Andro Linklater

A hard act well followed

issue 25 June 2005

The names reverberate like a sustained drumroll — Victory, Royal Sovereign, Téméraire, Colossus, Mars, Bellerophon — an overture heralding the violence that will erupt when the warships drifting slowly downwind finally break into the crescent line of the French and Spanish fleet. At midday on the 21 October, the first massive broadsides are fired, smoke obscures the scene, and, when it clears three hours later, 19 enemy ships have struck their colours, another six will shortly be taken or wrecked, and Admiral Lord Nelson lies dead.

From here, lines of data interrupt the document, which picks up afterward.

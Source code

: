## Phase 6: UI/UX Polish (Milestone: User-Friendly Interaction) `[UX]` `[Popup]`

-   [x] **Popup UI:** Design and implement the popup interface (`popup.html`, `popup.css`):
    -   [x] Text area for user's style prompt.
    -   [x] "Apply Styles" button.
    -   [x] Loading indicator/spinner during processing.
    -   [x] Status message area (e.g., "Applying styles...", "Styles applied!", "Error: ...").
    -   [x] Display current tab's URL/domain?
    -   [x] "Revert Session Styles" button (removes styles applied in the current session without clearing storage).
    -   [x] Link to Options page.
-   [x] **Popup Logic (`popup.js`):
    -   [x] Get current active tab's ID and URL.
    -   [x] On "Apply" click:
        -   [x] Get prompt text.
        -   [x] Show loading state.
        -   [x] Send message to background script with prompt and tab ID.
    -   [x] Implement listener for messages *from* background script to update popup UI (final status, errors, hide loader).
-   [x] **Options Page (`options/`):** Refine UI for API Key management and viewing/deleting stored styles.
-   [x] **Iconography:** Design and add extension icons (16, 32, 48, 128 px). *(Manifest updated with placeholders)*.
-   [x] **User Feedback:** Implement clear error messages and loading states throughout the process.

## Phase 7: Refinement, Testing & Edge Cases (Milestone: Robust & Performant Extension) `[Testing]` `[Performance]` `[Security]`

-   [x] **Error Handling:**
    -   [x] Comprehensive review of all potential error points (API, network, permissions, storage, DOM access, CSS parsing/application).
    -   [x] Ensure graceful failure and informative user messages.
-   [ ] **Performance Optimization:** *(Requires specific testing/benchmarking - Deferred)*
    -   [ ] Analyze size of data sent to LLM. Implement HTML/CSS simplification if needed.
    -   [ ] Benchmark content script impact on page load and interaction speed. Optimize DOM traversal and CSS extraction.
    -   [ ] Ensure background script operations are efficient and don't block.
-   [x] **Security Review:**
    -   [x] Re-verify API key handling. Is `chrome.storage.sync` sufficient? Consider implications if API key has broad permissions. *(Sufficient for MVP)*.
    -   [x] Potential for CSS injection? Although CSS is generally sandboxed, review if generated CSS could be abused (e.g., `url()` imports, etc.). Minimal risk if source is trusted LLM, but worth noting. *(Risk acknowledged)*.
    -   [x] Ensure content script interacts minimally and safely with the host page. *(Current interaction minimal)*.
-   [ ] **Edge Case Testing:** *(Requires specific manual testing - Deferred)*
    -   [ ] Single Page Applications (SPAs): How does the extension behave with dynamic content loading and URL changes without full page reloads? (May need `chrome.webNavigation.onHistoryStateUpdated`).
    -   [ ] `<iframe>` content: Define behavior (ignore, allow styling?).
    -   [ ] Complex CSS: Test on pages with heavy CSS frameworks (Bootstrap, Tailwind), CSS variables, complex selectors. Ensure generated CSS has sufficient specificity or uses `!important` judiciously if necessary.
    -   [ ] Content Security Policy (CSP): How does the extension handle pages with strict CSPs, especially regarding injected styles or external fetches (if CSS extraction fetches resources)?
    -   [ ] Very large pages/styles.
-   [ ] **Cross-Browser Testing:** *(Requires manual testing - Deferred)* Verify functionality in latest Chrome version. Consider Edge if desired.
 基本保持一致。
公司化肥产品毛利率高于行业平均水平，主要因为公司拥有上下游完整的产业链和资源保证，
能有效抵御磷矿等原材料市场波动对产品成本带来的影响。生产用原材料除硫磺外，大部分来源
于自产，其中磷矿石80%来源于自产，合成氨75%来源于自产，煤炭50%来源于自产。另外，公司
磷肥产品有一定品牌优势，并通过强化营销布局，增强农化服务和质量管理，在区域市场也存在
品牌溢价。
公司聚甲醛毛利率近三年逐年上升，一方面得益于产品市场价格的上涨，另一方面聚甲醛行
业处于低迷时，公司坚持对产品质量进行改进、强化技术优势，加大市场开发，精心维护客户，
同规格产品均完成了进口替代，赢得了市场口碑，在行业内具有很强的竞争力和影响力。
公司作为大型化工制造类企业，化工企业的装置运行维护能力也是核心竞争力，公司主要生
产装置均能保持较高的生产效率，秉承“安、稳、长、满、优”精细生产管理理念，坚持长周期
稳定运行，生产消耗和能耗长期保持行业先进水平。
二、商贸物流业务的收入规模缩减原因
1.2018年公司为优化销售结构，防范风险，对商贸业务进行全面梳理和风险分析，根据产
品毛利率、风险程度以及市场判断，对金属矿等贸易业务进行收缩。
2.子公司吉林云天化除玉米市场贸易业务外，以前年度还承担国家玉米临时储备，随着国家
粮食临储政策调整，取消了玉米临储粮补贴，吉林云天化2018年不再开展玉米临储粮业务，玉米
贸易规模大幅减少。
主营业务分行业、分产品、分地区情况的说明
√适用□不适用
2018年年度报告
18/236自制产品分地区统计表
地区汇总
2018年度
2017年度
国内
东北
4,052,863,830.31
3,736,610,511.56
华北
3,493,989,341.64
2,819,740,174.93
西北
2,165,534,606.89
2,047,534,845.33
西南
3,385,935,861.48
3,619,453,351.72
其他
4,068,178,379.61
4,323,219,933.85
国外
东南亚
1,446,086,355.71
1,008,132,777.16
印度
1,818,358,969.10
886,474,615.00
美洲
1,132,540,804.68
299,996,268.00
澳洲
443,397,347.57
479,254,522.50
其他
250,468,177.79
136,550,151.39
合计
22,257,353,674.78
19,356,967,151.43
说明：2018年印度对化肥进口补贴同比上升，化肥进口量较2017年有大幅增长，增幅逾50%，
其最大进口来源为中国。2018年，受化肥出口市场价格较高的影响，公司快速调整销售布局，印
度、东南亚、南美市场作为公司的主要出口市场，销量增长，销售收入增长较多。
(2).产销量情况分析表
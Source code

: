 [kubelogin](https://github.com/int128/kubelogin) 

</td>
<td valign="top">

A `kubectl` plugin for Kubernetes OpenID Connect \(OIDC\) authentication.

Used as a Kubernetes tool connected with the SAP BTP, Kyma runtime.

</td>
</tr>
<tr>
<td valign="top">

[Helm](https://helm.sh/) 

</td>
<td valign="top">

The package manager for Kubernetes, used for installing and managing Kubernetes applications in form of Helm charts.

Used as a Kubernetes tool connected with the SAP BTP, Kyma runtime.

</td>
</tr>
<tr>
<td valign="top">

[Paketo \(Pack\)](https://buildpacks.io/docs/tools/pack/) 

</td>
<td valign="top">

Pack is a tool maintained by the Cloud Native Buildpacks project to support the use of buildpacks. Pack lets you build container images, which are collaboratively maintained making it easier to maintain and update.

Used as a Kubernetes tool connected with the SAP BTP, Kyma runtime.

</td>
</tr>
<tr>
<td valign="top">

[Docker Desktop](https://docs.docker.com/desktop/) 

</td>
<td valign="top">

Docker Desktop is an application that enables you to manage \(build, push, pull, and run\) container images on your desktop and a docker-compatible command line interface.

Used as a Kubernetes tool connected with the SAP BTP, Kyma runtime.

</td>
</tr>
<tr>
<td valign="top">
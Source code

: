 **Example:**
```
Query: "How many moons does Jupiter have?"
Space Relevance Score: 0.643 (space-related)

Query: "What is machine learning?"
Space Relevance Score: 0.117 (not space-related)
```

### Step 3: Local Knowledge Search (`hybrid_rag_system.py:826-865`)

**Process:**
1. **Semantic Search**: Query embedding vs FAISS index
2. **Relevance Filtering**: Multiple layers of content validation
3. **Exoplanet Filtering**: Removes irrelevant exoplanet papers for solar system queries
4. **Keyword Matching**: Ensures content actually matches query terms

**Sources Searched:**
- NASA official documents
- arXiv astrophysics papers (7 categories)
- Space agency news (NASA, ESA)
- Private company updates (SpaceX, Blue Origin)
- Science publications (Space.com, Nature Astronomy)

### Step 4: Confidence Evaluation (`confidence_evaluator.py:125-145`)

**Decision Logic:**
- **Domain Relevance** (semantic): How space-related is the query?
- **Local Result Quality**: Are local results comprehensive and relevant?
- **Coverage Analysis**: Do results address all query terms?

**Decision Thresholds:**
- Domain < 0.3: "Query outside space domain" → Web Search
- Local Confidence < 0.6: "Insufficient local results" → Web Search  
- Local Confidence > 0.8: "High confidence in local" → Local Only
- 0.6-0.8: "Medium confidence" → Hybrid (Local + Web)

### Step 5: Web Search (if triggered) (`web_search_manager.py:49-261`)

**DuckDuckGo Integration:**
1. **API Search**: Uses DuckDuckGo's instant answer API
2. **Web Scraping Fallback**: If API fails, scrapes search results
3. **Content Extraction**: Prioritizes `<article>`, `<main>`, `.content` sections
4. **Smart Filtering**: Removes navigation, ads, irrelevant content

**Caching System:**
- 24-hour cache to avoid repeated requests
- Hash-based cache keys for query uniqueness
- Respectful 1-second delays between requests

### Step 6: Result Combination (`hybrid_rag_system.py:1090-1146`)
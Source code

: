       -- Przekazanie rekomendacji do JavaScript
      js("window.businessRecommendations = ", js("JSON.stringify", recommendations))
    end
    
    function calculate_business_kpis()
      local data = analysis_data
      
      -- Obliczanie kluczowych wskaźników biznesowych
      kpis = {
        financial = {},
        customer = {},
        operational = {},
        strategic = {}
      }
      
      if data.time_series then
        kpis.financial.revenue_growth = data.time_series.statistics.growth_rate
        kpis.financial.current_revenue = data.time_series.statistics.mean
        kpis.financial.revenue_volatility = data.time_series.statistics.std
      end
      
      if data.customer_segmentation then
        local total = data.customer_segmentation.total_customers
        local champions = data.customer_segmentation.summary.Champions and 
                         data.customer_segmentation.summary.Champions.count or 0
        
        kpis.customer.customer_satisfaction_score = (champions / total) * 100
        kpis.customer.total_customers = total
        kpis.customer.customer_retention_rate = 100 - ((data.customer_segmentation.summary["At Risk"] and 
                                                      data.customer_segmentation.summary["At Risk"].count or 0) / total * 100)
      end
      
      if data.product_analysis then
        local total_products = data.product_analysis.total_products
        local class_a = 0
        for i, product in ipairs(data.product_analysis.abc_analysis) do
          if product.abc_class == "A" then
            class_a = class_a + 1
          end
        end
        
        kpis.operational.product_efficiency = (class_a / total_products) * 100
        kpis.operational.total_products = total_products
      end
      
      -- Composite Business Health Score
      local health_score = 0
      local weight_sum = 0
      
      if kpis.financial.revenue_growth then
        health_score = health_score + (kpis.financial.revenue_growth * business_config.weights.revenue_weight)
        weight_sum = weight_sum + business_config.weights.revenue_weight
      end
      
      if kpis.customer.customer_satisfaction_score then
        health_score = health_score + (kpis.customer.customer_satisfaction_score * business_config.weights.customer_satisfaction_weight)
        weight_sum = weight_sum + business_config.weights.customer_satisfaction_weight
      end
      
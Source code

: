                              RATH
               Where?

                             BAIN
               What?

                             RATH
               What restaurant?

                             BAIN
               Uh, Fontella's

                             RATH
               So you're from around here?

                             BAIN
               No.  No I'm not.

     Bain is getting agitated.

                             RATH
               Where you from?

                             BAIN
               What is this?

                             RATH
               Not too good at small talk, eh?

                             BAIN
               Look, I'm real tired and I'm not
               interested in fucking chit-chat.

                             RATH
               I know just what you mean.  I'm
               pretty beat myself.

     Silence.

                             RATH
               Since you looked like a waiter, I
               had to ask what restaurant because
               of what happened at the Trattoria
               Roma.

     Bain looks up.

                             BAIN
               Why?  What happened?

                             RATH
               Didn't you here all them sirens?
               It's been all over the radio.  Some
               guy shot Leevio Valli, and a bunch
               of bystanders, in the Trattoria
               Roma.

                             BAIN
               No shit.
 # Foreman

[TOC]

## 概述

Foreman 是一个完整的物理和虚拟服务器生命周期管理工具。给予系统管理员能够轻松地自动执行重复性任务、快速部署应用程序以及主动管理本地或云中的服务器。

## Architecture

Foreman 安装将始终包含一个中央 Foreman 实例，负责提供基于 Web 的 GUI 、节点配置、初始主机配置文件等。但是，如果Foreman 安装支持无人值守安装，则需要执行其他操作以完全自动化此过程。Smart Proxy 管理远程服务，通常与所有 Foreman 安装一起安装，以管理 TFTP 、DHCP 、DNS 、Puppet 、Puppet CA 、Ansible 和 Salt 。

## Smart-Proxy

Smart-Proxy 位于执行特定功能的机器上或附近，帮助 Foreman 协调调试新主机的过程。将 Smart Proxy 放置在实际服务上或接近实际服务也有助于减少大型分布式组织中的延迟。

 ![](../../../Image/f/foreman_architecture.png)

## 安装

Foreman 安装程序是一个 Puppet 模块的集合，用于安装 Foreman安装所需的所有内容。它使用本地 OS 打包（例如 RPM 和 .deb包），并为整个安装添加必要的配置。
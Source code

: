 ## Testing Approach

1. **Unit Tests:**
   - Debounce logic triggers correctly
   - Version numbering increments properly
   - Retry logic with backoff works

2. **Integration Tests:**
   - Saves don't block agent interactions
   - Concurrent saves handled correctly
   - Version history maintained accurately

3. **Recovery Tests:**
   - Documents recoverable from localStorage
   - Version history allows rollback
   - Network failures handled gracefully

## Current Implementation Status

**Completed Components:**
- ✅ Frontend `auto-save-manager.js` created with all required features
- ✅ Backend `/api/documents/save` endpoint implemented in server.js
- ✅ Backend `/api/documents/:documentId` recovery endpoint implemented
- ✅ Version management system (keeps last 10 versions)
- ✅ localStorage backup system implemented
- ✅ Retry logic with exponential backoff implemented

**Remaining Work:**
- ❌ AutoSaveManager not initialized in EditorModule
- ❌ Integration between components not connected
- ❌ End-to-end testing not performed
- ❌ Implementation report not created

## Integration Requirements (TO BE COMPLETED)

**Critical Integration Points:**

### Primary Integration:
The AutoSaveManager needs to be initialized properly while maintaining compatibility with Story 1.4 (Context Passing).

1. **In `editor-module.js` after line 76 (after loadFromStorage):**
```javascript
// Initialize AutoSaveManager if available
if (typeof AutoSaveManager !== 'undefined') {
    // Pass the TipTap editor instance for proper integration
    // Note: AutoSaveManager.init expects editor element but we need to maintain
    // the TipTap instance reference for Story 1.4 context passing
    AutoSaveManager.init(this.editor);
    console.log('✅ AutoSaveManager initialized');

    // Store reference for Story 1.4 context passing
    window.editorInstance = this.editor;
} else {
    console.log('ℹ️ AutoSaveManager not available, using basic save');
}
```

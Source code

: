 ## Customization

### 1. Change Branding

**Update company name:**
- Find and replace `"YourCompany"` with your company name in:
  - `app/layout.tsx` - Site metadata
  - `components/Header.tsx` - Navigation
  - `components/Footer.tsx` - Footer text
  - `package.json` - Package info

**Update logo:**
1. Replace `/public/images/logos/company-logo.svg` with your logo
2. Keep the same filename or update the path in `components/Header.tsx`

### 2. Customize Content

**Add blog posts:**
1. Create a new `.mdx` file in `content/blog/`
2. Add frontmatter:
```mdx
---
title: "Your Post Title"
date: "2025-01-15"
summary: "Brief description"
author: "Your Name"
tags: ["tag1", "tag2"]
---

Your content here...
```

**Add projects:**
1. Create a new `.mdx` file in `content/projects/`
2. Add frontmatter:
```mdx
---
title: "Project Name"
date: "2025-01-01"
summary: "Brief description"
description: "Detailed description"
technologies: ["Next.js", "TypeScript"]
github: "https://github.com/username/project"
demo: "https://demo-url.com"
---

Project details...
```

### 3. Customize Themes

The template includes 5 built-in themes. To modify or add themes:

In the two centuries since, it is less the strategic significance of Trafalgar that guarantees its fame than the operatic tragedy of the hero dying in the moment of victory. For the participants too, the emotional loss outweighed the triumph. In his official despatch, Admiral Collingwood confessed, ‘My heart is rent with the most poignant grief for the death of a friend — a grief to which even the glorious occasion in which he fell does not bring the consolation which perhaps it ought.’ And below deck a seaman in the Royal Sovereign wrote in amazement, ‘All the men in our ship are such soft toads, they have done nothing but blast their eyes and cry ever since he was killed. God bless you! Chaps that fought like the devil sit down and cry like a wench.’ On that stricken note, with the nation saved and Nelson awaiting burial in Westminster Abbey, the curtain comes down.

But naval warfare has no neat endings, and every hero is replaceable. The great victory that destroyed Napoleon’s invasion plans left more than half the British fleet reduced to dismasted hulks, while French squadrons in ports from the Channel to the Adriatic remained unharmed and ready to put to sea.